Problem statement: Set down the data below from its first line to the line holding "The models used", inclusive; omit all pictures.

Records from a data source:
::::
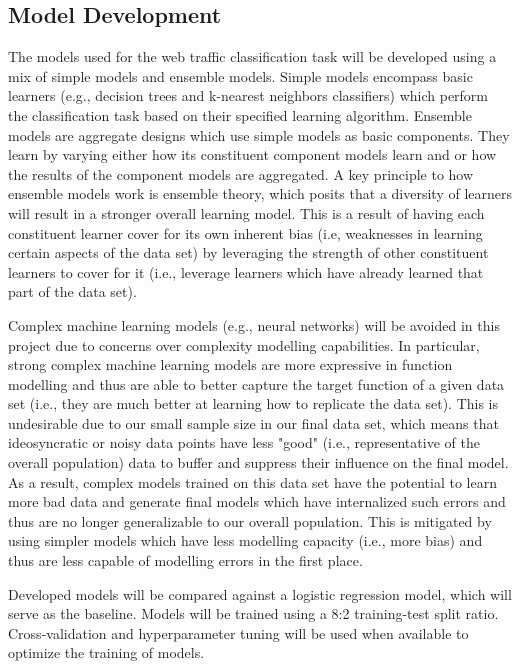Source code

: \documentclass[10pt,sigconf,letterpaper,nonacm]{acmart}
\begin{document}
\subsection{Model Development}

The models used for the web traffic classification task will be developed using a mix of simple models and ensemble models.
Simple models encompass basic learners (e.g., decision trees and k-nearest neighbors classifiers) which perform the classification task based on their specified learning algorithm.
Ensemble models are aggregate designs which use simple models as basic components.
They learn by varying either how its constituent component models learn and or how the results of the component models are aggregated.
A key principle to how ensemble models work is ensemble theory, which posits that a diversity of learners will result in a stronger overall learning model.
This is a result of having each constituent learner cover for its own inherent bias (i.e, weaknesses in learning certain aspects of the data set) by leveraging the strength of other constituent learners to cover for it (i.e., leverage learners which have already learned that part of the data set).

Complex machine learning models (e.g., neural networks) will be avoided in this project due to concerns over complexity modelling capabilities.
In particular, strong complex machine learning models are more expressive in function modelling and thus are able to better capture the target function of a given data set (i.e., they are much better at learning how to replicate the data set).
This is undesirable due to our small sample size in our final data set, which means that ideosyncratic or noisy data points have less "good" (i.e., representative of the overall population) data to buffer and suppress their influence on the final model.
As a result, complex models trained on this data set have the potential to learn more bad data and generate final models which have internalized such errors and thus are no longer generalizable to our overall population.
This is mitigated by using simpler models which have less modelling capacity (i.e., more bias) and thus are less capable of modelling errors in the first place.

Developed models will be compared against a logistic regression model, which will serve as the baseline.
Models will be trained using a 8:2 training-test split ratio.
Cross-validation and hyperparameter tuning will be used when available to optimize the training of models.
\end{document}
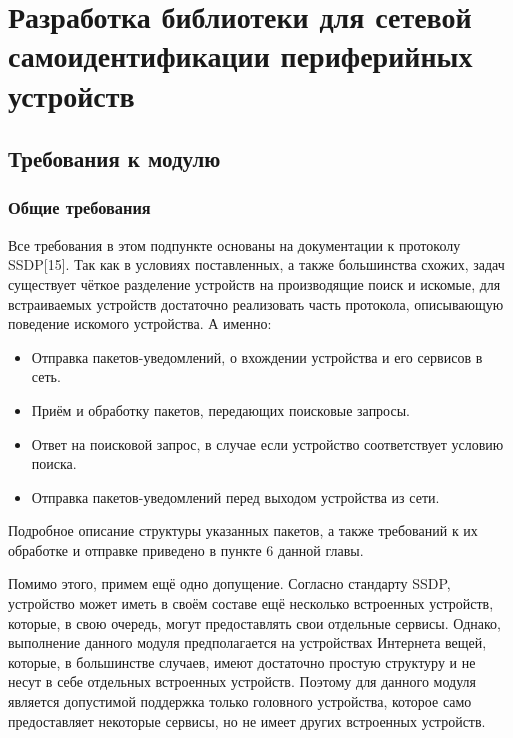 \chapter{Разработка библиотеки для сетевой самоидентификации периферийных устройств}

\section{Требования к модулю}
	
\subsection{Общие требования}

Все требования в этом подпункте основаны на документации к протоколу SSDP[15].
Так как в условиях поставленных, а также большинства схожих, задач существует чёткое разделение устройств на производящие поиск и искомые, для встраиваемых устройств достаточно реализовать часть протокола, описывающую поведение искомого устройства.
А именно:
\begin{itemize}
	\item Отправка пакетов-уведомлений, о вхождении устройства и его сервисов в сеть.
	\item Приём и обработку пакетов, передающих поисковые запросы.
	\item Ответ на поисковой запрос, в случае если устройство соответствует условию поиска.
	\item Отправка пакетов-уведомлений перед выходом устройства из сети.
\end{itemize}
Подробное описание структуры указанных пакетов, а также требований к их обработке и отправке приведено в пункте 6 данной главы.

Помимо этого, примем ещё одно допущение.
Согласно стандарту SSDP, устройство может иметь в своём составе ещё несколько встроенных устройств, которые, в свою очередь, могут предоставлять свои отдельные сервисы.
Однако, выполнение данного модуля предполагается на устройствах Интернета вещей, которые, в большинстве случаев, имеют достаточно простую структуру и не несут в себе отдельных встроенных устройств.
Поэтому для данного модуля является допустимой поддержка только головного устройства, которое само предоставляет некоторые сервисы, но не имеет других встроенных устройств.

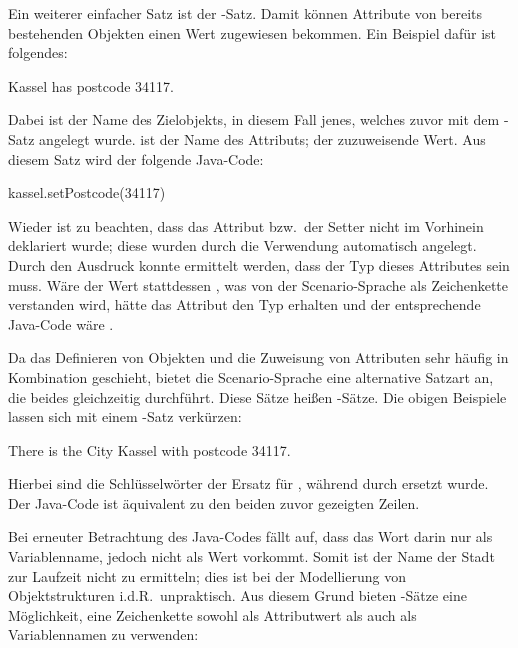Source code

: Ein weiterer einfacher Satz ist der -Satz.
Damit können Attribute von bereits bestehenden Objekten einen Wert zugewiesen bekommen.
Ein Beispiel dafür ist folgendes:

\begin{codeblock}
    Kassel has postcode 34117.
\end{codeblock}

Dabei ist  der Name des Zielobjekts, in diesem Fall jenes, welches zuvor mit dem -Satz angelegt wurde.
 ist der Name des Attributs;  der zuzuweisende Wert.
Aus diesem Satz wird der folgende Java-Code:

\begin{jcodeblock}
    kassel.setPostcode(34117)
\end{jcodeblock}

Wieder ist zu beachten, dass das Attribut  bzw.\ der Setter  nicht im Vorhinein deklariert wurde;
diese wurden durch die Verwendung automatisch angelegt.
Durch den Ausdruck  konnte ermittelt werden, dass der Typ dieses Attributes  sein muss.
Wäre der Wert stattdessen , was von der Scenario-Sprache als Zeichenkette verstanden wird,
hätte das Attribut den Typ  erhalten und der entsprechende Java-Code wäre .

Da das Definieren von Objekten und die Zuweisung von Attributen sehr häufig in Kombination geschieht, bietet die Scenario-Sprache eine alternative Satzart an, die beides gleichzeitig durchführt.
Diese Sätze heißen -Sätze.
Die obigen Beispiele lassen sich mit einem -Satz verkürzen:

\begin{codeblock}
    There is the City Kassel with postcode 34117.
\end{codeblock}

Hierbei sind die Schlüsselwörter  der Ersatz für ,
während  durch  ersetzt wurde.
Der Java-Code ist äquivalent zu den beiden zuvor gezeigten Zeilen.

Bei erneuter Betrachtung des Java-Codes fällt auf, dass das Wort  darin nur als Variablenname, jedoch nicht als Wert vorkommt.
Somit ist der Name der Stadt zur Laufzeit nicht zu ermitteln;
dies ist bei der Modellierung von Objektstrukturen i.d.R.\ unpraktisch.
Aus diesem Grund bieten -Sätze eine Möglichkeit, eine Zeichenkette sowohl als Attributwert als auch als Variablennamen zu verwenden:

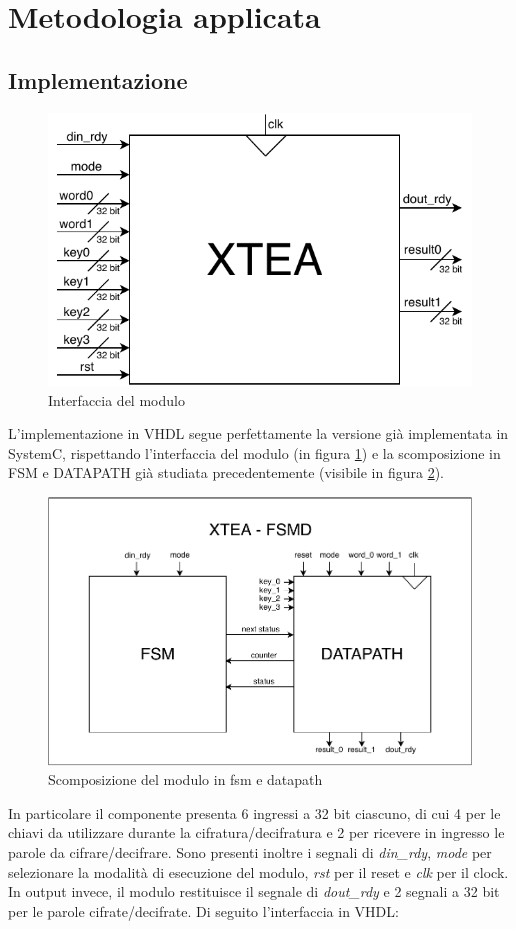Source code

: \documentclass[]{IEEEtran}
\newcommand{\signal}[1]{\textit{#1}}
\begin{document}
\section{Metodologia applicata}
\subsection{Implementazione}
\begin{figure}[bt]
	\centering
	\includegraphics[width=0.6\columnwidth]{figures/xtea}
	\caption{Interfaccia del modulo}
	\label{fig:interf}
\end{figure}
L'implementazione in VHDL segue perfettamente la versione gi\`a implementata in SystemC, rispettando l'interfaccia del
modulo (in figura \ref{fig:interf}) e la scomposizione in FSM e DATAPATH gi\`a studiata precedentemente (visibile in 
figura \ref{fig:fsmd}).
\begin{figure}[bt]
	\centering
	\includegraphics[width=0.9\columnwidth]{figures/fsmd}
	\caption{Scomposizione del modulo in fsm e datapath}
	\label{fig:fsmd}
\end{figure}
In particolare il componente presenta 6 ingressi a 32 bit ciascuno, di cui 4 per le chiavi da utilizzare durante la 
cifratura/decifratura e 2 per ricevere in ingresso le parole da cifrare/decifrare. Sono presenti inoltre i segnali di
\signal{din\_rdy}, \signal{mode} per selezionare la modalit\`a di esecuzione del modulo, \signal{rst} per il reset e 
\signal{clk} per il clock.
In output invece, il modulo restituisce il segnale di \signal{dout\_rdy} e 2 segnali a 32 bit per le parole 
cifrate/decifrate.
Di seguito l'interfaccia in VHDL:
\end{document}
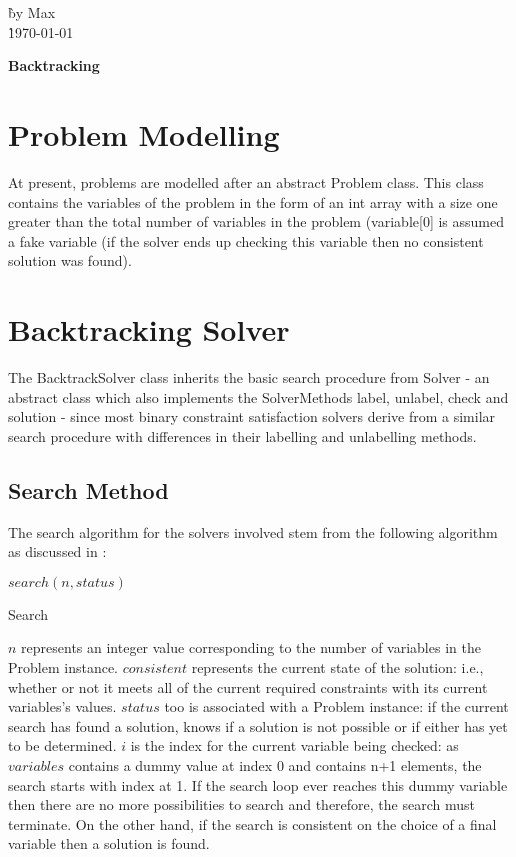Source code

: \documentclass{article}
\begin{document}
\begin{tabbing}
\` by Max\\
\` \today \\
\end{tabbing}
\begin{Large}
\begin{center}
{\bf Backtracking}
\end{center}
\end{Large}
\section*{Problem Modelling}
At present, problems are modelled after an abstract Problem class. This class contains the variables of the problem in the form of an int array with a size one greater than the total number of variables in the problem (variable[0] is assumed a fake variable (if the solver ends up checking this variable then no consistent solution was found).
\section*{Backtracking Solver}
The BacktrackSolver class inherits the basic search procedure from Solver - an abstract class which also implements the SolverMethods label, unlabel, check and solution - since most binary constraint satisfaction solvers derive from a similar search procedure with differences in their labelling and unlabelling methods.
\subsection*{Search Method}
The search algorithm for the solvers involved stem from the following algorithm as discussed in \cite{Prosser93}:
\begin{algorithm}
\DontPrintSemicolon
\nl $search(n,status)$ \;
\nl {}
\caption{Search}
\label{bcSearch}
\end{algorithm}
$n$ represents an integer value corresponding to the number of variables in the Problem instance. $consistent$ represents the current state of the solution: i.e., whether or not it meets all of the current required constraints with its current variables's values. $status$ too is associated with a Problem instance: if the current search has found a solution, knows if a solution is not possible or if either has yet to be determined. $i$ is the index for the current variable being checked: as $variables$ contains a dummy value at index 0 and contains n+1 elements, the search starts with index at 1. If the search loop ever reaches this dummy variable then there are no more possibilities to search and therefore, the search must terminate. On the other hand, if the search is consistent on the choice of a final variable then a solution is found.
\end{document}
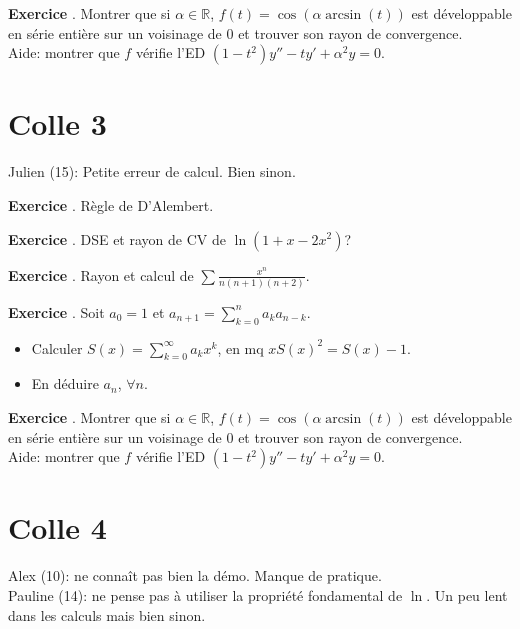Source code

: \documentclass[10pt,a4paper]{article}
\newcounter{question}
\newcounter{exo}
\newenvironment{exo}{\vspace{0.5cm}\setcounter{question}{0}\addtocounter{exo}{1} \noindent \textbf{Exercice \theexo}. \normalsize }{\par}
\begin{document}
	\begin{exo}
		Montrer que si $\alpha \in \mathbb{R}$, $f(t) =\cos(\alpha \arcsin(t))$ est développable en série entière sur un voisinage de 0 et trouver son rayon de convergence.\\
		Aide: montrer que $f$ vérifie l'ED $(1 - t^2) y'' - t y' + \alpha^2 y = 0$.
	\end{exo}
	
	\section*{Colle 3}
	\setcounter{exo}{0}
	Julien (15): Petite erreur de calcul. Bien sinon.\\
	
	\begin{exo}
		Règle de D'Alembert.
	\end{exo}
	
	\begin{exo}
		DSE et rayon de CV de $\ln(1 + x - 2x^2)$?
	\end{exo}
	\begin{exo}
		Rayon et calcul de $\sum \frac{x^n}{n(n+1)(n+2)}$.
	\end{exo}

	\begin{exo}
		Soit $a_0 = 1$ et $a_{n+1} = \sum_{k=0}^{n} a_k a_{n-k}$.
		\begin{itemize}
			\item Calculer $S(x) = \sum_{k=0}^{\infty} a_k x^k$, en mq $xS(x)^2 = S(x) - 1$.
			\item En déduire $a_n$, $\forall n$.
		\end{itemize}
	\end{exo}

	\begin{exo}
		Montrer que si $\alpha \in \mathbb{R}$, $f(t) =\cos(\alpha \arcsin(t))$ est développable en série entière sur un voisinage de 0 et trouver son rayon de convergence.\\
		Aide: montrer que $f$ vérifie l'ED $(1 - t^2) y'' - t y' + \alpha^2 y = 0$.
	\end{exo}
		
	\section*{Colle 4}
	\setcounter{exo}{0}
	Alex (10): ne connaît pas bien la démo. Manque de pratique.\\
	Pauline (14): ne pense pas à utiliser la propriété fondamental de $\ln$. Un peu lent dans les calculs mais bien sinon.\\
\end{document}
::::
Result:
Source code

: \documentclass[10pt,sigconf,letterpaper,nonacm]{acmart}
\begin{document}
\subsection{Model Development}

The models used for the web traffic classification task will be developed using a mix of simple models and ensemble models.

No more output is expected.